富雄丸山古墳 「蛇行剣」取り上げ緊張 - 橿考研・河崎主任研究員が当時を語る
奈良市丸山1丁目の日本最大の円墳、富雄丸山古墳(4世紀後半)から出土した鉄剣「蛇行(だこう)剣」。現在は応急的な保存科学的処置が続けられているが、他に例を見ない2メートル超の長大な遺物をどう取り上げたのか。担当した奈良県立橿原考古学研究所(橿考研)保存科学研究室の河崎衣美主任研究員(38)に当時の話を聞いた。(竹内稔人)
蛇行剣は2022年11月、富雄丸山古墳の造り出しで確認された埋葬施設「粘土槨」から出土。類例のない青銅製の盾形銅鏡とともに見つかった。刃部がくねくねと屈曲した鉄製の剣で、全長2メートル37センチ。幅6センチ。蛇行剣としては最長で、鉄剣としても古代東アジア最長とされる。

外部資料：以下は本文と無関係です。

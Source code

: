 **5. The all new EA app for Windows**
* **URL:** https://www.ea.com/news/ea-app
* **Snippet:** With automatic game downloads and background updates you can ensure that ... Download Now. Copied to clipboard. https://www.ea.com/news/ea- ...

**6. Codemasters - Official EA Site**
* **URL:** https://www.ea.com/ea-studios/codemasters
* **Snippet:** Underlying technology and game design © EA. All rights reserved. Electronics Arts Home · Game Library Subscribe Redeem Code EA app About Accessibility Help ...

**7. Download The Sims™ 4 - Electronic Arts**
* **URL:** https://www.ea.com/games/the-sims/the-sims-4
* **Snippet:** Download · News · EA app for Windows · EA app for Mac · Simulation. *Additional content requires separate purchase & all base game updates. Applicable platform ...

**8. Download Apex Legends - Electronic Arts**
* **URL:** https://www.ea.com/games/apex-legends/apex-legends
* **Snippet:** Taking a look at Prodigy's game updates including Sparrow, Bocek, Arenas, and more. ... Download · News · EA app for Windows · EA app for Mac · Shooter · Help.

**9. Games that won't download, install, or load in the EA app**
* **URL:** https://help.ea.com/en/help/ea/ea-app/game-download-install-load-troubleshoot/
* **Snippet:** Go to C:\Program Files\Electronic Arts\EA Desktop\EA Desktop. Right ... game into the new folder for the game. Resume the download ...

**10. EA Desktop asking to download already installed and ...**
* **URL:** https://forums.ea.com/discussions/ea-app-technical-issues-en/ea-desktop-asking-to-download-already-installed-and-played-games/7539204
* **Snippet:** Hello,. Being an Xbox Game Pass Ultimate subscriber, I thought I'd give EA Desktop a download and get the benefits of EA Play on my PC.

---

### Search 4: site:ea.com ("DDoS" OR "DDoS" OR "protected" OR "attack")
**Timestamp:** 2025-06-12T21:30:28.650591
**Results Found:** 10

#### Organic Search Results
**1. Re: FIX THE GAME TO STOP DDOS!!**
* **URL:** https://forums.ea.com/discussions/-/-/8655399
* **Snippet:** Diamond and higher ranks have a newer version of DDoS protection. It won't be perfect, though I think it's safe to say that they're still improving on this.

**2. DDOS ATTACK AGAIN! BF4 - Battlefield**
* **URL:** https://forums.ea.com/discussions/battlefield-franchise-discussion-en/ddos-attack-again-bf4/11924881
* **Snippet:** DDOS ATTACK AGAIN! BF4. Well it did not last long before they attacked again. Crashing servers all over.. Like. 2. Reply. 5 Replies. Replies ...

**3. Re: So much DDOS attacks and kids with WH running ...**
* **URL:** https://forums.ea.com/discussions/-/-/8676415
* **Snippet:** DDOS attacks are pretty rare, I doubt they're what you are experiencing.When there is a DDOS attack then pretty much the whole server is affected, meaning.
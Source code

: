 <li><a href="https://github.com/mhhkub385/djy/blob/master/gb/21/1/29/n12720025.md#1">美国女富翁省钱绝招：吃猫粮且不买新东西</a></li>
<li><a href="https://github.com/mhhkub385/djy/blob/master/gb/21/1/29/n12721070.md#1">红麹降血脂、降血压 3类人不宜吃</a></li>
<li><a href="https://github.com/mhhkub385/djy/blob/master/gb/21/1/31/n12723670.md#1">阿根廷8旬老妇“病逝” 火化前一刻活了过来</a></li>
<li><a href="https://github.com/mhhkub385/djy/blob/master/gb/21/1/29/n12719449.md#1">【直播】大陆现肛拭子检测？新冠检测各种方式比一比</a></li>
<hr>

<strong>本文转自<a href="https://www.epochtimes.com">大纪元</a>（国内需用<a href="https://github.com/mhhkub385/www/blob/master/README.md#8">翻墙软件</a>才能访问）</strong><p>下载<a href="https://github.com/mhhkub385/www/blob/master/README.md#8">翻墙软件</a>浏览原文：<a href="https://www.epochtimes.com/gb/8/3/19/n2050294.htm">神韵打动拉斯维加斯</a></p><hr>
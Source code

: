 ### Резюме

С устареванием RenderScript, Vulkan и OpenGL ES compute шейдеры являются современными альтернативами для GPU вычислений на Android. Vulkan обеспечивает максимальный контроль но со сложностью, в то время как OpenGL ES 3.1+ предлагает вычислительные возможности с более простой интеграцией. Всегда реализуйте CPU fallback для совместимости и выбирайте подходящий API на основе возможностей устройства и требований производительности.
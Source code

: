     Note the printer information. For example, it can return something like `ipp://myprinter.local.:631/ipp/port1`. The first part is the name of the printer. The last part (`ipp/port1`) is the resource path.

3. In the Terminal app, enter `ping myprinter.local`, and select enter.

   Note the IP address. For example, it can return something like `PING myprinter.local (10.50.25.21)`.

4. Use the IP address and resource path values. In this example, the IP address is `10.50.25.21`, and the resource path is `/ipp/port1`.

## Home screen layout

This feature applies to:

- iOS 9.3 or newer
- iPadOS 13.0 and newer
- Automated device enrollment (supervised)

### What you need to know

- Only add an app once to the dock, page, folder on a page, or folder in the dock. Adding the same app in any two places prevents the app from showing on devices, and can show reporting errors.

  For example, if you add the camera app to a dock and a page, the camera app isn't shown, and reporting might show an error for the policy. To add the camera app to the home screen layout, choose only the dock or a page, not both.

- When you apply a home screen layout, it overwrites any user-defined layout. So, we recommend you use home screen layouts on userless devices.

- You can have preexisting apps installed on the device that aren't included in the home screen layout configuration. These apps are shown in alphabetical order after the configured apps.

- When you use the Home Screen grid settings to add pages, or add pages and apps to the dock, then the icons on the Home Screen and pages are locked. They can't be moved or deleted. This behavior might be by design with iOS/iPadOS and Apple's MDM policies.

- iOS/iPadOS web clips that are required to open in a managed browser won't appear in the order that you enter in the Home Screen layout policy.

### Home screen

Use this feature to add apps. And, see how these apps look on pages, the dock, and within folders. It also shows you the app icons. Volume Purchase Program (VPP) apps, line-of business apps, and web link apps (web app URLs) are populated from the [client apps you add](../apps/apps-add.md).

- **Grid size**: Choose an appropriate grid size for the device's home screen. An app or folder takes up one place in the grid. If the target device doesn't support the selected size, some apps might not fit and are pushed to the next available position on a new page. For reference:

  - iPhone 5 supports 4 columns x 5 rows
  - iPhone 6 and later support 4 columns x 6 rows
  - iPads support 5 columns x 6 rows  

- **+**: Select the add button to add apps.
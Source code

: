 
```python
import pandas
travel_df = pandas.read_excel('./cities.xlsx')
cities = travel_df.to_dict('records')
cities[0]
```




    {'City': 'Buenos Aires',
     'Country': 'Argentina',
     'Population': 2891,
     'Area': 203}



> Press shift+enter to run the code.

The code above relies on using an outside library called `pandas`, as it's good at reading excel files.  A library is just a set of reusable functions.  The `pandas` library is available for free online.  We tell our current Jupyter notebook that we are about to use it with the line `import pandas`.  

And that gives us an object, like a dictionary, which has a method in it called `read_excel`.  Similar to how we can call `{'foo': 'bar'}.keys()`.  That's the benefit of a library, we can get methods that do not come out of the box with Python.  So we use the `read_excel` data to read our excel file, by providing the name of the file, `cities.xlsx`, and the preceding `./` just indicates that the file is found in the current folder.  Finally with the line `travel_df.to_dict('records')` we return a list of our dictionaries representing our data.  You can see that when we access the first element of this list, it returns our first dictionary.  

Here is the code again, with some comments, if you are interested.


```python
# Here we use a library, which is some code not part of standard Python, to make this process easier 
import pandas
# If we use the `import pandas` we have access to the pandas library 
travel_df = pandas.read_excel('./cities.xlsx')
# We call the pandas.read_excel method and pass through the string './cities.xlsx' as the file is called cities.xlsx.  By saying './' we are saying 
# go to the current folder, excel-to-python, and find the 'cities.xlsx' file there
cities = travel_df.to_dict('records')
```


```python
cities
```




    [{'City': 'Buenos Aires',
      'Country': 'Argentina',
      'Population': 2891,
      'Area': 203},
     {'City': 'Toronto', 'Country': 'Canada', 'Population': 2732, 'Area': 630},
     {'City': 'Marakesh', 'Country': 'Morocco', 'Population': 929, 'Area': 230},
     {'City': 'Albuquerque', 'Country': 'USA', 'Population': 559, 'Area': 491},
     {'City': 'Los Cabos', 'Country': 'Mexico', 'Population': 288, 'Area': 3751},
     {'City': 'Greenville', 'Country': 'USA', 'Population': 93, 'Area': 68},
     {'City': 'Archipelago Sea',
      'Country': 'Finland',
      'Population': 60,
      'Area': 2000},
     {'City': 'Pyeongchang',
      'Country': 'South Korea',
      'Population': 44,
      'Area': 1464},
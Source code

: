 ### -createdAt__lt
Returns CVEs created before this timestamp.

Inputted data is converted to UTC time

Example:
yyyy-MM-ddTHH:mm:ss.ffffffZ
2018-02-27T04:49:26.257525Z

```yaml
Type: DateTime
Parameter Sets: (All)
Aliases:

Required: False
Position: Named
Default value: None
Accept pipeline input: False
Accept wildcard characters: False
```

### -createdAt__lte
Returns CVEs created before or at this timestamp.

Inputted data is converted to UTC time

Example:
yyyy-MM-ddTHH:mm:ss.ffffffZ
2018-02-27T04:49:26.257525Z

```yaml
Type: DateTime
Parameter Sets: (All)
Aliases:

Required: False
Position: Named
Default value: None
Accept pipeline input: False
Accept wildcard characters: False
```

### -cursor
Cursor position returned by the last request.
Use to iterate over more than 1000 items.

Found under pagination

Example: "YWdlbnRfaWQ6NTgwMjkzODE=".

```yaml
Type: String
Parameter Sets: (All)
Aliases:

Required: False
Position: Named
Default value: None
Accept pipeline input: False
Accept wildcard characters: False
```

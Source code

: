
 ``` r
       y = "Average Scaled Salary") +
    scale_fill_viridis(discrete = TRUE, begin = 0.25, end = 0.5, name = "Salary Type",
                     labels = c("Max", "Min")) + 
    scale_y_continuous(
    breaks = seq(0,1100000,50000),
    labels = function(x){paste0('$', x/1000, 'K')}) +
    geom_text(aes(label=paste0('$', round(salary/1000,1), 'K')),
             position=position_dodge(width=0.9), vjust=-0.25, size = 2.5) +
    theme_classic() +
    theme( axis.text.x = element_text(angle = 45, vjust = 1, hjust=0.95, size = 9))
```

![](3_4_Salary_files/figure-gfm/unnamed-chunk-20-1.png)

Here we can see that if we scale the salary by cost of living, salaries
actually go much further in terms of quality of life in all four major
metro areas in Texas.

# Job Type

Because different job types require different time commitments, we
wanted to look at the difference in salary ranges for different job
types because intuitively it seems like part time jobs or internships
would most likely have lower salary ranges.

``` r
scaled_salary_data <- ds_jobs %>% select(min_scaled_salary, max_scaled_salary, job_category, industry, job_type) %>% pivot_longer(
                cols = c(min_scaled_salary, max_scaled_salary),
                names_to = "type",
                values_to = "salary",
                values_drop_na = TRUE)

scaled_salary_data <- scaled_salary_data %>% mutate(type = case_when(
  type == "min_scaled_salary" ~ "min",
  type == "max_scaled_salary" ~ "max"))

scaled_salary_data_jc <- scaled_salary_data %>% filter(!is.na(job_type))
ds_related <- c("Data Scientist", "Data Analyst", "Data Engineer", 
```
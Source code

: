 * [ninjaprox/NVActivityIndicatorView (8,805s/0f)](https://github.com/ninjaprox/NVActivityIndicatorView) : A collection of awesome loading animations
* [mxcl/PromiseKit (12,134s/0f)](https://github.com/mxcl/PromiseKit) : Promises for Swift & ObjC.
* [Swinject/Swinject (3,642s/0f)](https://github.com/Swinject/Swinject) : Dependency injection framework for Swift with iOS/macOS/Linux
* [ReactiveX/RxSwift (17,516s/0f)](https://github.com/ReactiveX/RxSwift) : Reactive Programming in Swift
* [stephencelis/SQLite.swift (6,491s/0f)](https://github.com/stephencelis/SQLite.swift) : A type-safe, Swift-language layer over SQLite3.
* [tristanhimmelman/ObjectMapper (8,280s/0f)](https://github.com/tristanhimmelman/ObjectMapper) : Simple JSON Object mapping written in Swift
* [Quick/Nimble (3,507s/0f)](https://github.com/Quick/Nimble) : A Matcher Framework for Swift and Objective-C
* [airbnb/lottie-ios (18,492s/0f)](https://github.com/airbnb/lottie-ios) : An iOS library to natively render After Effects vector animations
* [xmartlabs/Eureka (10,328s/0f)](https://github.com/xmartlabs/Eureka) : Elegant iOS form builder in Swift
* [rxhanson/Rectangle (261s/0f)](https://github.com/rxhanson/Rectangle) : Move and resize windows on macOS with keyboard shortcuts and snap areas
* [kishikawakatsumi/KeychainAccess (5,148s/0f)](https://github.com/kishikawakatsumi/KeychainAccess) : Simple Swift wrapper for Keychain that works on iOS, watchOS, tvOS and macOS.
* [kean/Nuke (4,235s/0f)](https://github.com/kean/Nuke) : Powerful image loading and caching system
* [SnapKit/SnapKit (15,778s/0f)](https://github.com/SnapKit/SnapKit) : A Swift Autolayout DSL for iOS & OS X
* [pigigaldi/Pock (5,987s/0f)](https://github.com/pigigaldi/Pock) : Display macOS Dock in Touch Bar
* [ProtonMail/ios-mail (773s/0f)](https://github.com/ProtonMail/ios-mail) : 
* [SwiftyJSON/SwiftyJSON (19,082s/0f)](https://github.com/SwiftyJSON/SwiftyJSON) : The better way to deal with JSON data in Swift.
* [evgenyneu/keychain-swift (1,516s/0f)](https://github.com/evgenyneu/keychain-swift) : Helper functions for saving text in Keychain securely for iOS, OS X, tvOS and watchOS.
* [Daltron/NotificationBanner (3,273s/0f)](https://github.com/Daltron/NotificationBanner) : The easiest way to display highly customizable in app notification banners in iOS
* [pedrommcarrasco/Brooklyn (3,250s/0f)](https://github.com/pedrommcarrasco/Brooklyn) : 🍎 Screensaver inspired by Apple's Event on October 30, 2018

奈良市と橿考研は蛇行剣と盾形銅鏡の取り上げ、保存のための応急的な処置を共同で実施。主担当となったのが河崎さんだった。
12月2日、同古墳を訪れると、見たことのない長大な剣が姿を現していた。ただ剣中央には土層観察用のあぜが残されていて剣の全容が分からない。「剣は1本なのだろうか」。剣には複数の亀裂が確認でき、柄や鞘口には漆膜や木質が一部残っていた。剣は一振を前提として、取り上げ方法を検討することにした。